**Entries supplied**
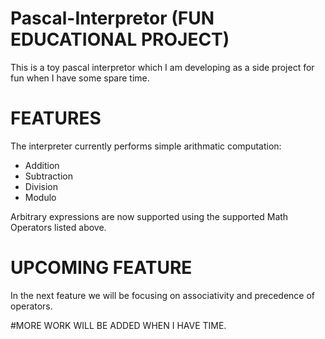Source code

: # Pascal-Interpretor (FUN EDUCATIONAL PROJECT)
This is a toy pascal interpretor which I am developing as a side project for fun when I have some spare time.

# FEATURES
The interpreter currently performs simple arithmatic computation:
* Addition
* Subtraction
* Division
* Modulo

Arbitrary expressions are now supported using the supported Math Operators listed above. 

# UPCOMING FEATURE
In the next feature we will be focusing on associativity and precedence of operators.

#MORE WORK WILL BE ADDED WHEN I HAVE TIME.
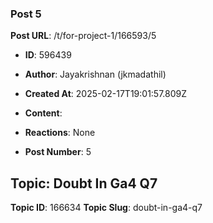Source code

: ### Post 5
**Post URL**: /t/for-project-1/166593/5
- **ID**: 596439
- **Author**: Jayakrishnan (jkmadathil)
- **Created At**: 2025-02-17T19:01:57.809Z
- **Content**:  
  
- **Reactions**: None
- **Post Number**: 5

## Topic: Doubt In Ga4 Q7
**Topic ID**: 166634
**Topic Slug**: doubt-in-ga4-q7

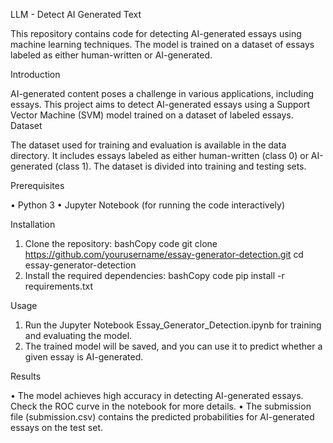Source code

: LLM - Detect AI Generated Text

This repository contains code for detecting AI-generated essays using machine learning techniques. The model is trained on a dataset of essays labeled as either human-written or AI-generated.

Introduction

AI-generated content poses a challenge in various applications, including essays. This project aims to detect AI-generated essays using a Support Vector Machine (SVM) model trained on a dataset of labeled essays.
Dataset

The dataset used for training and evaluation is available in the data directory. It includes essays labeled as either human-written (class 0) or AI-generated (class 1). The dataset is divided into training and testing sets.


Prerequisites

•	Python 3
•	Jupyter Notebook (for running the code interactively)


Installation

1.	Clone the repository:
bashCopy code
git clone https://github.com/yourusername/essay-generator-detection.git cd essay-generator-detection 
2.	Install the required dependencies:
bashCopy code
pip install -r requirements.txt 


Usage

1.	Run the Jupyter Notebook Essay_Generator_Detection.ipynb for training and evaluating the model.
2.	The trained model will be saved, and you can use it to predict whether a given essay is AI-generated.


Results

•	The model achieves high accuracy in detecting AI-generated essays. Check the ROC curve in the notebook for more details.
•	The submission file (submission.csv) contains the predicted probabilities for AI-generated essays on the test set.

**Assigned task**
Reproduce the data word for word; no pictures.

**Task answer**
Source code

: # Pascal-Interpretor (FUN EDUCATIONAL PROJECT)
This is a toy pascal interpretor which I am developing as a side project for fun when I have some spare time.

# FEATURES
The interpreter currently performs simple arithmatic computation:
* Addition
* Subtraction
* Division
* Modulo

Arbitrary expressions are now supported using the supported Math Operators listed above. 

# UPCOMING FEATURE
In the next feature we will be focusing on associativity and precedence of operators.

#MORE WORK WILL BE ADDED WHEN I HAVE TIME.
Source code

: ### Post 5
**Post URL**: /t/for-project-1/166593/5
- **ID**: 596439
- **Author**: Jayakrishnan (jkmadathil)
- **Created At**: 2025-02-17T19:01:57.809Z
- **Content**:  
  
- **Reactions**: None
- **Post Number**: 5

## Topic: Doubt In Ga4 Q7
**Topic ID**: 166634
**Topic Slug**: doubt-in-ga4-q7

Source code

: LLM - Detect AI Generated Text

This repository contains code for detecting AI-generated essays using machine learning techniques. The model is trained on a dataset of essays labeled as either human-written or AI-generated.

Introduction

AI-generated content poses a challenge in various applications, including essays. This project aims to detect AI-generated essays using a Support Vector Machine (SVM) model trained on a dataset of labeled essays.
Dataset

The dataset used for training and evaluation is available in the data directory. It includes essays labeled as either human-written (class 0) or AI-generated (class 1). The dataset is divided into training and testing sets.


Prerequisites

•	Python 3
•	Jupyter Notebook (for running the code interactively)


Installation

1.	Clone the repository:
bashCopy code
git clone https://github.com/yourusername/essay-generator-detection.git cd essay-generator-detection 
2.	Install the required dependencies:
bashCopy code
pip install -r requirements.txt 


Usage

1.	Run the Jupyter Notebook Essay_Generator_Detection.ipynb for training and evaluating the model.
2.	The trained model will be saved, and you can use it to predict whether a given essay is AI-generated.


Results

•	The model achieves high accuracy in detecting AI-generated essays. Check the ROC curve in the notebook for more details.
•	The submission file (submission.csv) contains the predicted probabilities for AI-generated essays on the test set.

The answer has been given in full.